The year 2014 marks the 3rd anniversary of my abstinence from blogging. Time to call the penning drought off... time to rain my thoughts, feelings and nothingness.

The last few years saw a lot of changes in my life, family, work and just about everything that surrounds me. Changes are always good.. they invigorate, challenge, set aspirations, they make me do "more". A very personal change has also come about...so personal that I can say that it has changed me forever. It has stacked in me layers of patience and the resilience to be strong and not be hurt or not let anyone hurt me.

I think about so many women who surrender to these changes but then I think of others who make the change work for them. Women who see light at the end of the tunnel, accept the change with arms wide open and hearts opened up even wider. Whilst submission seems comforting in the short term, to me the "soul-call" overpowers that and energizes the mind and body to not cave in! To survive.. to propser and to accomplish.

Over the weekend my son and I were playing the card game UNO and the first game we played he lost. He was devastated, tears were running down his eyes and his disgruntled look brought out the preacher in me to step up. My first reaction was.. to wind up and not play anymore than my mental shelving placed motherhood on the top rack and I could find myself dealing another round of cards for the next game. As we played I kept on saying how much fun it was to play and learn cool new tricks as oppose to just win out of sheer luck. Three games went by, my son couldn't turn the odds in his favour... but the transition I noticed in him from one game to the other was his attitude. To me it read like... "Bring it on.... I'll learn... dooesn't matter if I win or lose". The fourth game he won and won purely due to his strategy. I lost and won at the same time. My son now knows that a whole lot of losing can make him win in the end if the right efforts are re-directed in the right direction.
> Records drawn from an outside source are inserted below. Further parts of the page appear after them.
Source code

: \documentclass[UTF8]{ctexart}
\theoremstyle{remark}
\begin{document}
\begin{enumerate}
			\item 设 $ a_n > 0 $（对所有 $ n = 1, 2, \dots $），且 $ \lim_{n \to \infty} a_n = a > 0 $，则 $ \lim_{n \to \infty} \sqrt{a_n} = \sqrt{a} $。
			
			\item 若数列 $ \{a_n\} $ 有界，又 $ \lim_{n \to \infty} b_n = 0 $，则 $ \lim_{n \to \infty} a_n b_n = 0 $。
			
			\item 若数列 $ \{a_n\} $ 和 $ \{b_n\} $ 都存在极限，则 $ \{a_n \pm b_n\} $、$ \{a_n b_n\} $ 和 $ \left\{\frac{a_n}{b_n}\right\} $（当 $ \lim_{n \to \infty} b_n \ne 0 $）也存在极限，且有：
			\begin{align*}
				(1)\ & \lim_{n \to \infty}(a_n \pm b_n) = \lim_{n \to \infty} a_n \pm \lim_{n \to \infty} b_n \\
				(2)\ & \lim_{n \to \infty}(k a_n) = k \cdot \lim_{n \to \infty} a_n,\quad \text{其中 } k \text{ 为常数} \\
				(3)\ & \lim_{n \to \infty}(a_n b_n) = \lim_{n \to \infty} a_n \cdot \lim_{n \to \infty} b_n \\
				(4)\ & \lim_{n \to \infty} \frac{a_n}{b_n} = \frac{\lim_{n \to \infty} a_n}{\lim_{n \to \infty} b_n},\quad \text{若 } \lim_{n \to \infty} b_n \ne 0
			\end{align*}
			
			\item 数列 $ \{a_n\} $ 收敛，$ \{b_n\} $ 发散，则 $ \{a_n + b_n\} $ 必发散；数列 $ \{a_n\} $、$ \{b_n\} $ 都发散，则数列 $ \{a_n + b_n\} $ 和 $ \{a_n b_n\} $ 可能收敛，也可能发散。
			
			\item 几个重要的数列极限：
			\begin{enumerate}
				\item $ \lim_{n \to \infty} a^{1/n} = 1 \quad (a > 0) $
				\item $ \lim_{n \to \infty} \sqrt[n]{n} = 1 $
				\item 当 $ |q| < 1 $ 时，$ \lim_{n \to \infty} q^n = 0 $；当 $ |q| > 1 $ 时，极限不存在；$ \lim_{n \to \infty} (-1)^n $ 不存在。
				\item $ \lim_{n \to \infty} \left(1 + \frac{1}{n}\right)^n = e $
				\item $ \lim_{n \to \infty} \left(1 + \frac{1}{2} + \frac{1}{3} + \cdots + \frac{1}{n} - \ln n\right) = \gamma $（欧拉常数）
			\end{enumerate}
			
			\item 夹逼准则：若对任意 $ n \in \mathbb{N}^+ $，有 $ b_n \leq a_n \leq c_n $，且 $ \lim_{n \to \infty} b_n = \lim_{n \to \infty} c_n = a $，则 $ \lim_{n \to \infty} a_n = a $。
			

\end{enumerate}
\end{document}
Changes in life are pretty much like a lost game... its jut time to revisit the moves and reconsider the end goals. Whilst some may see the goals diffrently to others... its the vision that counts. The vision of being true to ones' self. The spirit to combat with one's own surrendering and the willingness to accept these changes as a way forward. I am dealing with one such change right now and digging for powers within me to not just exist.. but exist with a purpose, a smile, an objective and exist to be happy.